Adapté d’une pièce d’Arthur Miller (Les Désaxés) : « Les Sorcières de Salem » est un film intriguant sur bien des points. D’abord pour son aspect sulfureux : Les droits de distribution furent bloqués par l’auteur lui-même, sous le prétexte qu’il ne validait pas cette adaptation, qu’elle portait atteinte à son œuvre. Il se dit en fait qu’Arthur Miller n’aurait jamais accepté la relation éphémère qu’Yves Montand entretint avec Marylin Monroe, et qu’il aurait donc bloqué les droits d’exploitation pour nuire à l’acteur. En effet, alors qu’Yves Montand est marié à Simone Signoret et que Marylin Monroe est l’épouse d’Arthur Miller, Montand et Monroe entretiennent une idylle qui finira dans les journaux.
Tout cela ne reste que pur spéculation et ne vient en rien influencer l’avis que l’on peut porter à l’œuvre du réalisateur Raymond Rouleau (Ruy Blas). Car ce dernier porte une histoire difficile à l’écran at particulièrement bien documenté, effectivement inspirée de la pièce qu’Yves Montand et Simone Signoret avaient déjà joué sur scène, deux ans plus tôt. La mise en scène est rigoureuse et comme cela est généralement le cas dans les films de cette époque, elle s’intéresse notamment aux jeux des acteurs. Leurs regards, la manière dont ils se déplacent des positions très lyriques pour mieux laisser encore une place à la pièce de l’auteur américain. Certains plans larges, nous plongent encore plus dans une ambiance entre paranoïa et rigorisme religieux comme la scène où les jeunes filles arrivent sur la place du village dans un plan tout en profondeur de champ pour mieux insister sur l’aspect ésotérique de ce qui se passe. Le noir et Blanc accentue encore plus le malaise des personnages et cette ambiance si particulière entre fanatisme religieux et confusion sentimentale.
Le scénario signé par le grand Jean-Paul Sartre (Les Orgueilleux) nous entraîne dans les méandres d’une société qui se nourrit de ses peurs, liées à un environnement hostile, mais également à une religion qui les imprègne jusque dans la moindre de leur décision pouvant les faire passer d’un jour à l’autre de pieux à mécréant. Un environnement qui favorisa les hystéries collectives et dont certains useront pour régler leurs comptes. Car c’est bien ce qui est au sujet de la pièce de Miller et du scénario de Sartre : Cette hystérie qui aveugle les croyant et nourrit les plus vils pour mieux asservir ou détruire les opposants. A grand renfort de dialogues découpés avec précision, le scénariste impose une vision qui se révèle certainement l’une des plus fines en occultant pourtant l’aspect environnementale pour mieux en faire jaillir le purin de ces mensonges qui gangrénèrent déjà l’Europe quelques années auparavant lors de l’inquisition.

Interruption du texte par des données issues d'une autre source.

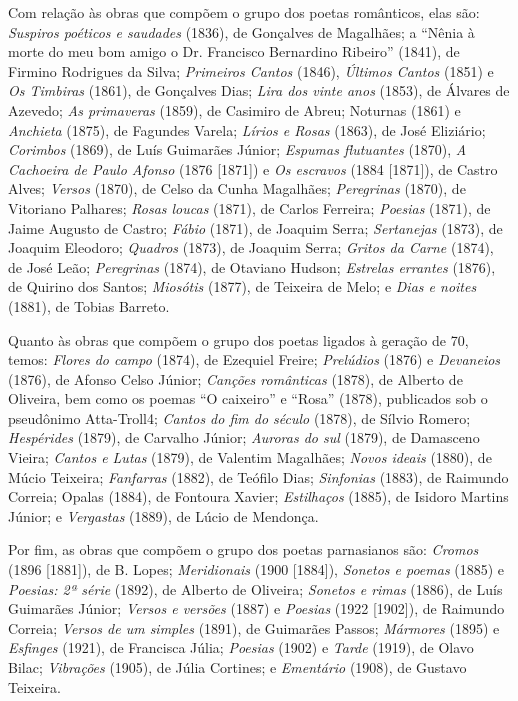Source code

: \documentclass[portuguese]{textolivre}
\begin{document}
Com relação às obras que compõem o grupo dos poetas românticos, elas são: \textit{Suspiros poéticos e saudades} (1836), de Gonçalves de Magalhães; a “Nênia à morte do meu bom amigo o Dr. Francisco Bernardino Ribeiro” (1841), de Firmino Rodrigues da Silva; \textit{Primeiros Cantos} (1846), \textit{Últimos Cantos} (1851) e \textit{Os Timbiras} (1861), de Gonçalves Dias; \textit{Lira dos vinte anos} (1853), de Álvares de Azevedo; \textit{As primaveras} (1859), de Casimiro de Abreu; Noturnas (1861) e \textit{Anchieta} (1875), de Fagundes Varela; \textit{Lírios e Rosas} (1863), de José Eliziário; \textit{Corimbos} (1869), de Luís Guimarães Júnior; \textit{Espumas flutuantes} (1870), \textit{A Cachoeira de Paulo Afonso} (1876 [1871]) e \textit{Os escravos} (1884 [1871]), de Castro Alves; \textit{Versos} (1870), de Celso da Cunha Magalhães; \textit{Peregrinas} (1870), de Vitoriano Palhares; \textit{Rosas loucas} (1871), de Carlos Ferreira; \textit{Poesias} (1871), de Jaime Augusto de Castro; \textit{Fábio} (1871), de Joaquim Serra; \textit{Sertanejas} (1873), de Joaquim Eleodoro; \textit{Quadros} (1873), de Joaquim Serra; \textit{Gritos da Carne} (1874), de José Leão; \textit{Peregrinas} (1874), de Otaviano Hudson; \textit{Estrelas errantes} (1876), de Quirino dos Santos; \textit{Miosótis} (1877), de Teixeira de Melo; e \textit{Dias e noites} (1881), de Tobias Barreto.

Quanto às obras que compõem o grupo dos poetas ligados à geração de 70, temos: \textit{Flores do campo} (1874), de Ezequiel Freire; \textit{Prelúdios} (1876) e \textit{Devaneios} (1876), de Afonso Celso Júnior; \textit{Canções românticas} (1878), de Alberto de Oliveira, bem como os poemas “O caixeiro” e “Rosa” (1878), publicados sob o pseudônimo Atta-Troll4; \textit{Cantos do fim do século} (1878), de Sílvio Romero; \textit{Hespérides} (1879), de Carvalho Júnior; \textit{Auroras do sul} (1879), de Damasceno Vieira; \textit{Cantos e Lutas} (1879), de Valentim Magalhães; \textit{Novos ideais} (1880), de Múcio Teixeira; \textit{Fanfarras} (1882), de Teófilo Dias; \textit{Sinfonias} (1883), de Raimundo Correia; Opalas (1884), de Fontoura Xavier; \textit{Estilhaços} (1885), de Isidoro Martins Júnior; e \textit{Vergastas} (1889), de Lúcio de Mendonça.

Por fim, as obras que compõem o grupo dos poetas parnasianos são: \textit{Cromos} (1896 [1881]), de B. Lopes; \textit{Meridionais} (1900 [1884]), \textit{Sonetos e poemas} (1885) e \textit{Poesias: 2ª série} (1892), de Alberto de Oliveira; \textit{Sonetos e rimas} (1886), de Luís Guimarães Júnior; \textit{Versos e versões} (1887) e \textit{Poesias} (1922 [1902]), de Raimundo Correia; \textit{Versos de um simples} (1891), de Guimarães Passos; \textit{Mármores} (1895) e \textit{Esfinges} (1921), de Francisca Júlia; \textit{Poesias} (1902) e \textit{Tarde} (1919), de Olavo Bilac; \textit{Vibrações} (1905), de Júlia Cortines; e \textit{Ementário} (1908), de Gustavo Teixeira.
\end{document}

Et le film brille évidemment par l’interprétation remarquable de sa distribution. Si Montand (Le milliardaire) et Signoret (le Chat) sont brillants de noirceurs, ils se font parfois voler la vedette par une actrice débutante : Mylène Demongeot (Camping) qui signe là une interprétation redoutable d’efficacité en se lançant dans une composition pour le moins habitée, notamment lorsqu’elle simule sa première possession. La jeune actrice est portée par une énergie rarement aussi impressionnante dans un film de cette époque plus souvent enfermé dans un jeu théâtrale qui pouvait empêcher certaines effusions d’énergie. Le couple star quant à lui se laisse posséder par leurs personnages pour mieux faire ressortir toutes les nuances de leurs confrontations entre colère, abnégation et sentiments inavoués.
En conclusion, c’est une grande chance de pouvoir visionner : « Les Sorcières de Salem », un film dont les droits d’exploitations furent bloqués durant des décennies, empêchant ainsi différentes générations de pouvoir visionner cette œuvre profonde et intense autour du mystère de ces exécutions qui furent à l’origine de bons nombres légendes urbaines. Une trame qui permet aux auteurs de pouvoir de donner une vision beaucoup plus terre à terre d’une hystérie collective qui mena à la mort des centaines de personnes.